The conclusion from the above studies, animal-assisted therapy (AAT) or robot-assisted therapy (RAT) has shown positive results from patients. Robot-assisted therapy can replace animal-assisted therapy in the particular unavoidable situation as social activity support for infectious illness patients, restricted movement patients, elderly whose vulnerable to animal transmitted diseases. In contrast, the animal-assisted therapy study's result shows the positive level of participants higher than robot-assisted therapy; this method was still limited by the cultural beliefs about the cleanliness of the animals; notably, the budget for this method is more pricey than the alternative therapy. Ultimately, with the advancement in robotic technology, robot-assisted therapy gradually can replace live animal therapy because of the safeness of the vulnerable target patient. also, the robot-assisted therapy had proved delightful positive results when it was conducted in a large scale study.

Controversy

While robotic pets have proven to be beneficial to many consumers, especially those who are elderly, there remains some controversy about certain ethical issues. One study from 2016 attempted to discuss two main ethical considerations: elderly consumers may not be able to recognize that the robots aren't actual pets, and that the robot pets will come to replace human interaction. Those who participated in the study came to the conclusion that for most consumers, neither issue is major concern. They found that most robotic pet owners understood that the robot pet was animated, even if they formed a pet-like relationship with it. Additionally, the study participants argued that the robotic pets would more likely be used in a way that facilitated more social interactions in a group setting, such as at a dog park. However, these issues continue to cause debate because there is a minority of consumers, including many dementia patients, who may fail to recognize that the robot is animated.

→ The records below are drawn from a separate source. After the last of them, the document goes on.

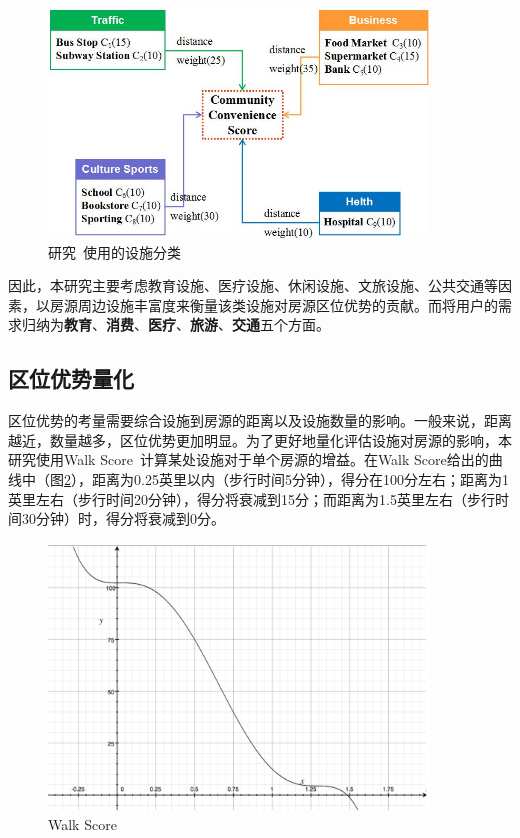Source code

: \documentclass{article}
\begin{document}
\begin{figure}[htbp]
\centering
\includegraphics[width=0.9\textwidth]{./pic/设施分类.jpg}
\caption{研究~\cite{poi分类}使用的设施分类}
\label{设施分类}
\end{figure}

因此，本研究主要考虑教育设施、医疗设施、休闲设施、文旅设施、公共交通等因素，以房源周边设施丰富度来衡量该类设施对房源区位优势的贡献。而将用户的需求归纳为\textbf{教育}、\textbf{消费}、\textbf{医疗}、\textbf{旅游}、\textbf{交通}五个方面。

\subsection{区位优势量化}

区位优势的考量需要综合设施到房源的距离以及设施数量的影响。一般来说，距离越近，数量越多，区位优势更加明显。为了更好地量化评估设施对房源的影响，本研究使用Walk Score~\cite{walk}计算某处设施对于单个房源的增益。在Walk Score给出的曲线中（图\ref{walk score}），距离为0.25英里以内（步行时间5分钟），得分在100分左右；距离为1英里左右（步行时间20分钟），得分将衰减到15分；而距离为1.5英里左右（步行时间30分钟）时，得分将衰减到0分。

\begin{figure}[htbp]
\centering
\includegraphics[width=0.9\textwidth]{./pic/walk score.png}
\caption{Walk Score}
\label{walk score}
\end{figure}
\end{document}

A robotic pet can mimic animal gestures, and the pet robot's design can look close to a natural pet. In this situation, AIBO ERS-1000 inherited an appearance close to a puppy, and the behaviour can be developed based on the owner interactions. The new AIBO was integrated with cloud memory. The data will be sent online to process and keep AIBO updated; with this function, AIBO behaviours can develop from a new puppy to a mature dog. A financial statistical about own a robot dog to compare with a domestic pet has visualised a financial picture that owns a robotic pet will save the owner from many unexpected issues as veterinary cost when a domestic pet need medical care, food and vaccination, adopt fee, training fee.